Genealogy Tips: New York Cops in The City Record
Researchers who discover that an ancestor was employed as a New York City police officer will often ask librarians in the Milstein Division about where to find historical “police records.”
For the five boroughs, there really is no collection of historical “police records.”
Researchers can submit a Freedom of Information Act request with the New York City Police Department.

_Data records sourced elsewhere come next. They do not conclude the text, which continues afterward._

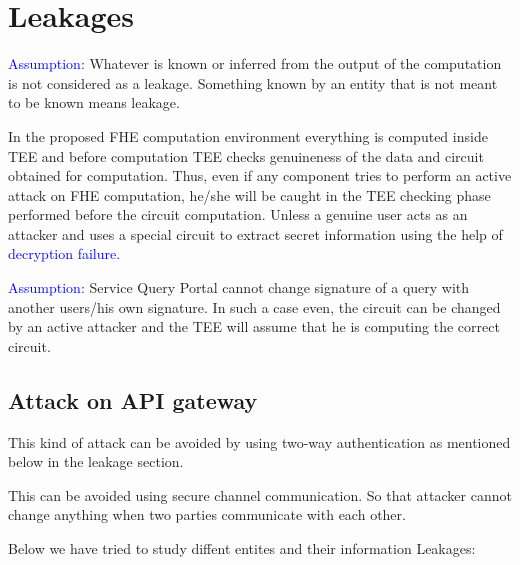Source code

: 
\chapter{Leakages}
\setcounter{section}{0}


\textcolor{blue} {Assumption:} Whatever is known or inferred from the output of the computation is not considered as a leakage. Something known by an entity that is not meant to be known means leakage.

In the proposed FHE computation environment everything is computed inside TEE and before computation TEE checks genuineness of the data and circuit obtained for computation. Thus, even if any component tries to perform an active attack on FHE computation, he/she will be caught in the TEE checking phase performed before the circuit computation.  Unless a genuine user acts as an attacker and uses a special circuit to extract secret information using the help of \textcolor{blue} {decryption failure.}

\textcolor{blue} {Assumption:} Service Query Portal cannot change signature of a query with another users/his own signature. In such a case even, the circuit can be changed by an active attacker and the TEE will assume that he is computing the correct circuit.


\section{Attack on API gateway}
This kind of attack can be avoided by using two-way authentication as mentioned below in the leakage section.

This can be avoided using secure channel communication. So that attacker cannot change anything when two parties communicate with each other.


Below we have tried to study diffent entites and their information Leakages:

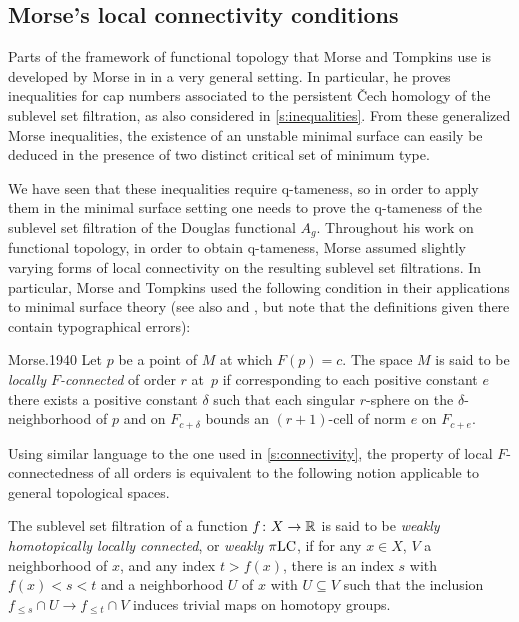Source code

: \subsection{Morse's local connectivity conditions}

Parts of the framework of functional topology that Morse and Tompkins use is developed by Morse in \cite{Morse.1940} in a very general setting. 
In particular, he proves inequalities for cap numbers associated to the persistent \v{C}ech homology of the sublevel set filtration, as also considered in \cref{s:inequalities}.
From these generalized Morse inequalities, the existence of an unstable minimal surface can easily be deduced in the presence of two distinct critical set of minimum type.

We have seen that these inequalities require q-tameness, so in order to apply them in the minimal surface setting %
one needs to prove the \mbox{q-tameness} of the sublevel set filtration of the Douglas functional $A_g$.
Throughout his work on functional topology, in order to obtain \mbox{q-tameness}, Morse assumed slightly varying forms of local connectivity on the resulting sublevel set filtrations.
In particular, Morse and Tompkins used the following condition in their applications to minimal surface theory (see also \cite[p.~ 25]{Morse.1938} and \cite[p.~464]{Morse.1939}, but note that the definitions given there contain typographical errors):
\begin{displaycquote}[p.~431]{Morse.1940}
	Let $p$ be a point of $M$ at which $F(p)=c$.
	The space $M$ is said to be \emph{locally $F$-connected} of order $r$ at~$p$ if corresponding to each positive constant $e$ there exists a positive constant $\delta$ such that each singular $r$-sphere on the $\delta$-neighborhood of $p$ and on $F_{c+\delta}$ bounds an $(r+1)$-cell of norm $e$ on $F_{c+e}$.
\end{displaycquote}
Using similar language to the one used in \cref{s:connectivity}, the property of local $F$-connectedness of all orders is equivalent to the following notion applicable to general topological spaces.

\begin{defi}
	The sublevel set filtration of a function $f \colon X \to \mathbb{R}$ is said to be \emph{weakly homotopically locally connected}, or \emph{weakly $\pi\mathrm{LC}$}, if for any $x \in X$, $V$ a neighborhood of $x$, and any index $t > f(x)$, there is an index $s$ with $f(x) < s < t$ and a neighborhood $U$ of $x$ with $U \subseteq V$ such that the inclusion $f_{\leq s} \cap U \to f_{\leq t} \cap V$ induces trivial maps on homotopy groups.
\end{defi}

In addition, the NYPD offers an online Verification of Crime / Lost Property Online Submission.
Otherwise, any smattering that was kept and saved resembles a hail of rocks launched from a Bowery window during the 1857 Dead Rabbits Riot across the records rooms and libraries of the Big Apple.
When city librarians and archivists were organizing the Municipal Reference Library in the 1920s, they found that, in 1914, "police department records prior to the consolidation of Greater New York… had been deemed expendable, removed from police headquarters, and sold to a paper mill, where they were ground into pulp; the destroyed records were from the years when Tammany Hall controlled appointments to the police department and required kickbacks in the form of campaign donations for jobs and promotions" (“Rebecca Rankin’s Campaign for a Municipal Archives 1920-1952” / Seaver).
If a researcher is looking for historical information about a crime, there are useful but limited research options, including a report in the newspaper or possibly a court record at the Municipal Archives or a trial transcript in the Special Collections at John Jay College of Criminal Justice.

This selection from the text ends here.